As shown above, task deletion protection is often accompanied by mutual exclusion operations. Thus, for convenience and efficiency, mutex semaphores include a deletion protection option. (See "Mutex Semaphores")

Inter-task Communication

To provide full multitasking system functionality, the Wind kernel offers a rich set of inter-task communication and synchronization mechanisms. These communication functions enable individual tasks within an application to coordinate their activities.

Shared Address Space

The basis of the Wind kernel's inter-task communication mechanism is the shared address space where all tasks reside. Through a shared address space, tasks can communicate freely using pointers to shared data structures. Pipes do not require mapping a memory region into the address spaces of two communicating tasks.
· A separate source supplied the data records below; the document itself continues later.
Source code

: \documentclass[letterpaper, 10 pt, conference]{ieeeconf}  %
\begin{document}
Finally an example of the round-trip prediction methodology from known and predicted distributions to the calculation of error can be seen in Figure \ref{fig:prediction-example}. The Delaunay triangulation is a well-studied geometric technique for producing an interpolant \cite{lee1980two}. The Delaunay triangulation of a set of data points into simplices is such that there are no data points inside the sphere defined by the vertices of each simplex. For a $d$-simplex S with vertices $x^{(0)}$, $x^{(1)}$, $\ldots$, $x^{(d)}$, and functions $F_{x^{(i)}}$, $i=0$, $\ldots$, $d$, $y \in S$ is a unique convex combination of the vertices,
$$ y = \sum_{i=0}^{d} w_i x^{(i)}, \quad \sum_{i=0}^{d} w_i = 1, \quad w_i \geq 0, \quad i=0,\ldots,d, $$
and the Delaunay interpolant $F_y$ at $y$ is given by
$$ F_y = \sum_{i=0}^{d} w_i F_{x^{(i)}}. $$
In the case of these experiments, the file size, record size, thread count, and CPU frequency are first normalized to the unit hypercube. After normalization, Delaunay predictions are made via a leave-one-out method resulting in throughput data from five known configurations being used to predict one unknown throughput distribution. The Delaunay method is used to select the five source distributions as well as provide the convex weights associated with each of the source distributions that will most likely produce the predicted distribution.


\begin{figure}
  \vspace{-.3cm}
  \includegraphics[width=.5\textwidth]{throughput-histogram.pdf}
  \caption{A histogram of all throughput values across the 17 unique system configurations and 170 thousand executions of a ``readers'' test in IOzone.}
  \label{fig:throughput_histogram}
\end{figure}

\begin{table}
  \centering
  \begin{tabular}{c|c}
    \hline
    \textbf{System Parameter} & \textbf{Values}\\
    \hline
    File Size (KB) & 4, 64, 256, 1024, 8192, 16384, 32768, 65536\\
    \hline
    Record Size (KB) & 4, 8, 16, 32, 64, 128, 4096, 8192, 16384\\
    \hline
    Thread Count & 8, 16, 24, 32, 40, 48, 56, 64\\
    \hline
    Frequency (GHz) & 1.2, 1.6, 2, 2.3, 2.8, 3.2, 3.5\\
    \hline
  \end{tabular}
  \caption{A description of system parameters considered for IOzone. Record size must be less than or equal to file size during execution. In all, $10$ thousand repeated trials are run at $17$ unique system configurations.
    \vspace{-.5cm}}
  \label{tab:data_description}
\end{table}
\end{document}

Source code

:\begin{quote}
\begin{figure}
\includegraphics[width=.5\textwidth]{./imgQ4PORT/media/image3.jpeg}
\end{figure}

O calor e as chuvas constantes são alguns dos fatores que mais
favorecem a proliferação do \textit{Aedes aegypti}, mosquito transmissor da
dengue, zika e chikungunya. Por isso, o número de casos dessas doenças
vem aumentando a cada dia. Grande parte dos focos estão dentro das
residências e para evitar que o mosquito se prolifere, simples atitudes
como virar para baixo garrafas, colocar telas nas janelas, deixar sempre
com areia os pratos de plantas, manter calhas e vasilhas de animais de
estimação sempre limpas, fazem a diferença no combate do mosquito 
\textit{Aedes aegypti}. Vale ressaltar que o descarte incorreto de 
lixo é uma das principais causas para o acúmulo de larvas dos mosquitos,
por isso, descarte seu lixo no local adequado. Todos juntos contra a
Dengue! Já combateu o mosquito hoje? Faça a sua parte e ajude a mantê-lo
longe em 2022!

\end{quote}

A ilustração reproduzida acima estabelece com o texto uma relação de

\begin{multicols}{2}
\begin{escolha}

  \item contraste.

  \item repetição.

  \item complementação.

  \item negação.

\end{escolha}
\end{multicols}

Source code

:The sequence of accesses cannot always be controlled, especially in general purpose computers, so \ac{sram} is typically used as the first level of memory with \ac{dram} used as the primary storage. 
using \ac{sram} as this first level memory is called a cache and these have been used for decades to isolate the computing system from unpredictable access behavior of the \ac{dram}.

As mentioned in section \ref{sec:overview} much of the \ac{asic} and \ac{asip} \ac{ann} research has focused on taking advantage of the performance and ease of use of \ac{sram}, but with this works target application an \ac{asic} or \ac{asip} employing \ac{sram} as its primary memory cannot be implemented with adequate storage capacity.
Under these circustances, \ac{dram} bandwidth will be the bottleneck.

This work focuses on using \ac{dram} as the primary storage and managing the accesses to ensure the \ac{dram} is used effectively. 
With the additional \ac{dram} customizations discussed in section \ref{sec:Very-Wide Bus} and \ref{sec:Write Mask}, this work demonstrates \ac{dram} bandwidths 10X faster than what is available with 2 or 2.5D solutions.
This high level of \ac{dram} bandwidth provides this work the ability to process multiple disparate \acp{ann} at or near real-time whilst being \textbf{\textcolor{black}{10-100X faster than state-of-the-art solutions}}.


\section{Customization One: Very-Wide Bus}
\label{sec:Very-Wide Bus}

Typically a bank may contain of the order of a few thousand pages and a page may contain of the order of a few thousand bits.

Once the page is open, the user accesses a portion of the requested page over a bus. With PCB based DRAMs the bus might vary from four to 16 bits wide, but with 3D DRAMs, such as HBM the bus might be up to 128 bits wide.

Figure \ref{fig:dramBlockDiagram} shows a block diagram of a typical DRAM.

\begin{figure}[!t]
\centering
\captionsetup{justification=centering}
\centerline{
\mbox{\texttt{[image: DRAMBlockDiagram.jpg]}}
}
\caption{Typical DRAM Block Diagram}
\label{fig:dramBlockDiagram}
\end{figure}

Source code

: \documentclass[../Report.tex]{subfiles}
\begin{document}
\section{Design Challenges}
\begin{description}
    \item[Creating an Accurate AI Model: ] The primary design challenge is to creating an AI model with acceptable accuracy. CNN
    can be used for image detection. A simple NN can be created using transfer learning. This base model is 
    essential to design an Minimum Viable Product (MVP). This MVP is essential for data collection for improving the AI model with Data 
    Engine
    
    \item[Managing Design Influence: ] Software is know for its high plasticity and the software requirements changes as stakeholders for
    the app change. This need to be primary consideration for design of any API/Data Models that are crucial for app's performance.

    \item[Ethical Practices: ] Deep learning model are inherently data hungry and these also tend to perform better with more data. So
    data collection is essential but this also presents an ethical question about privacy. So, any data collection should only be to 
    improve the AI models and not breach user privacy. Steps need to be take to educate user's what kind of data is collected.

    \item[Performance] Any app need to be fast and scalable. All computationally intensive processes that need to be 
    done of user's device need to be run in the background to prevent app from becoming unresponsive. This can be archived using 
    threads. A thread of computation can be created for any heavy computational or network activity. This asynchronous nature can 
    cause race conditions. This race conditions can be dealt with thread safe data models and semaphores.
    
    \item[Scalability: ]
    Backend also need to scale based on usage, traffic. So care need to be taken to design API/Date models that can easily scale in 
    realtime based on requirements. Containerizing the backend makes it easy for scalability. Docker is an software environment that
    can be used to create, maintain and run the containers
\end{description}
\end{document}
Unfortunately, while shared address space offers the aforementioned advantages, it introduces the risk of unprotected reentrant access to memory. UNIX operating systems provide such protection by isolating processes, but this comes with a significant performance penalty for real-time operating systems.

Mutual Exclusion Operations

While a shared address space simplifies data exchange, it becomes necessary to avoid resource contention through mutually exclusive access. Many mechanisms used to achieve mutually exclusive access to a resource differ only in the scope of their mutual exclusion. Methods for achieving mutual exclusion include interrupt disabling, task preemption disabling, and resource locking via semaphores.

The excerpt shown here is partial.